Exercise aim. Give back, exactly and with nothing added, the lines that run from the one containing "<p> <strong> Latin America: </strong>" to the final line below.

╭──

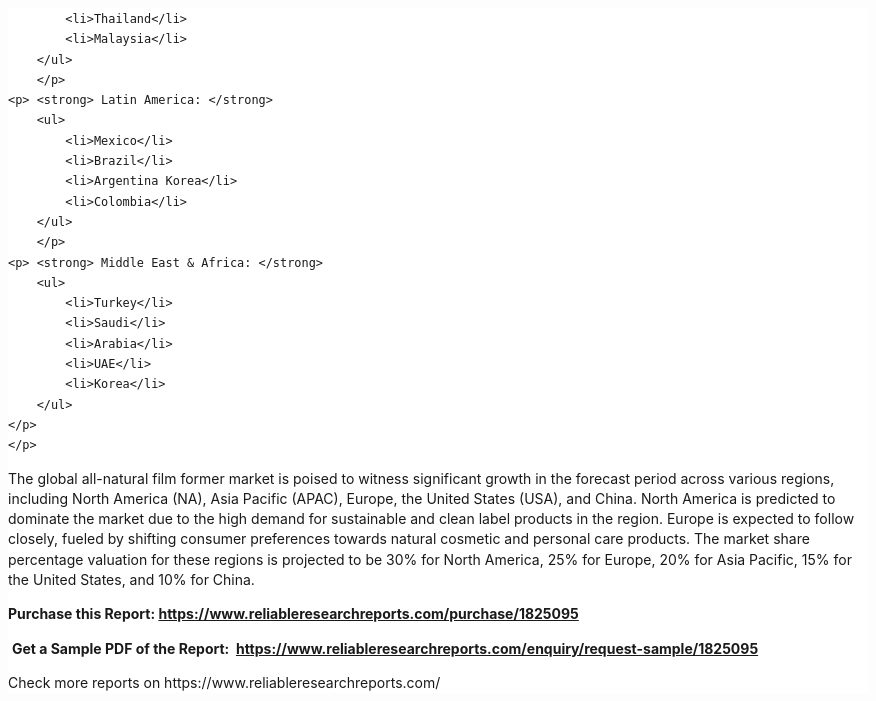             <li>Thailand</li>
            <li>Malaysia</li>
        </ul>
        </p> 
    <p> <strong> Latin America: </strong>
        <ul>
            <li>Mexico</li>
            <li>Brazil</li>
            <li>Argentina Korea</li>
            <li>Colombia</li>
        </ul>
        </p> 
    <p> <strong> Middle East & Africa: </strong>
        <ul>
            <li>Turkey</li>
            <li>Saudi</li>
            <li>Arabia</li>
            <li>UAE</li>
            <li>Korea</li>
        </ul>
    </p>
    </p>
<p><p>The global all-natural film former market is poised to witness significant growth in the forecast period across various regions, including North America (NA), Asia Pacific (APAC), Europe, the United States (USA), and China. North America is predicted to dominate the market due to the high demand for sustainable and clean label products in the region. Europe is expected to follow closely, fueled by shifting consumer preferences towards natural cosmetic and personal care products. The market share percentage valuation for these regions is projected to be 30% for North America, 25% for Europe, 20% for Asia Pacific, 15% for the United States, and 10% for China.</p></p>
<p><strong>Purchase this Report: <a href="https://www.reliableresearchreports.com/purchase/1825095">https://www.reliableresearchreports.com/purchase/1825095</a></strong></p>
<p>&nbsp;<strong>Get a Sample PDF of the Report:&nbsp;&nbsp;<a href="https://www.reliableresearchreports.com/enquiry/request-sample/1825095">https://www.reliableresearchreports.com/enquiry/request-sample/1825095</a></strong></p>
<p><strong></strong></p>
<p>Check more reports on https://www.reliableresearchreports.com/</p>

╰──

Response below.
    <p> <strong> Latin America: </strong>
        <ul>
            <li>Mexico</li>
            <li>Brazil</li>
            <li>Argentina Korea</li>
            <li>Colombia</li>
        </ul>
        </p> 
    <p> <strong> Middle East & Africa: </strong>
        <ul>
            <li>Turkey</li>
            <li>Saudi</li>
            <li>Arabia</li>
            <li>UAE</li>
            <li>Korea</li>
        </ul>
    </p>
    </p>
<p><p>The global all-natural film former market is poised to witness significant growth in the forecast period across various regions, including North America (NA), Asia Pacific (APAC), Europe, the United States (USA), and China. North America is predicted to dominate the market due to the high demand for sustainable and clean label products in the region. Europe is expected to follow closely, fueled by shifting consumer preferences towards natural cosmetic and personal care products. The market share percentage valuation for these regions is projected to be 30% for North America, 25% for Europe, 20% for Asia Pacific, 15% for the United States, and 10% for China.</p></p>
<p><strong>Purchase this Report: <a href="https://www.reliableresearchreports.com/purchase/1825095">https://www.reliableresearchreports.com/purchase/1825095</a></strong></p>
<p>&nbsp;<strong>Get a Sample PDF of the Report:&nbsp;&nbsp;<a href="https://www.reliableresearchreports.com/enquiry/request-sample/1825095">https://www.reliableresearchreports.com/enquiry/request-sample/1825095</a></strong></p>
<p><strong></strong></p>
<p>Check more reports on https://www.reliableresearchreports.com/</p>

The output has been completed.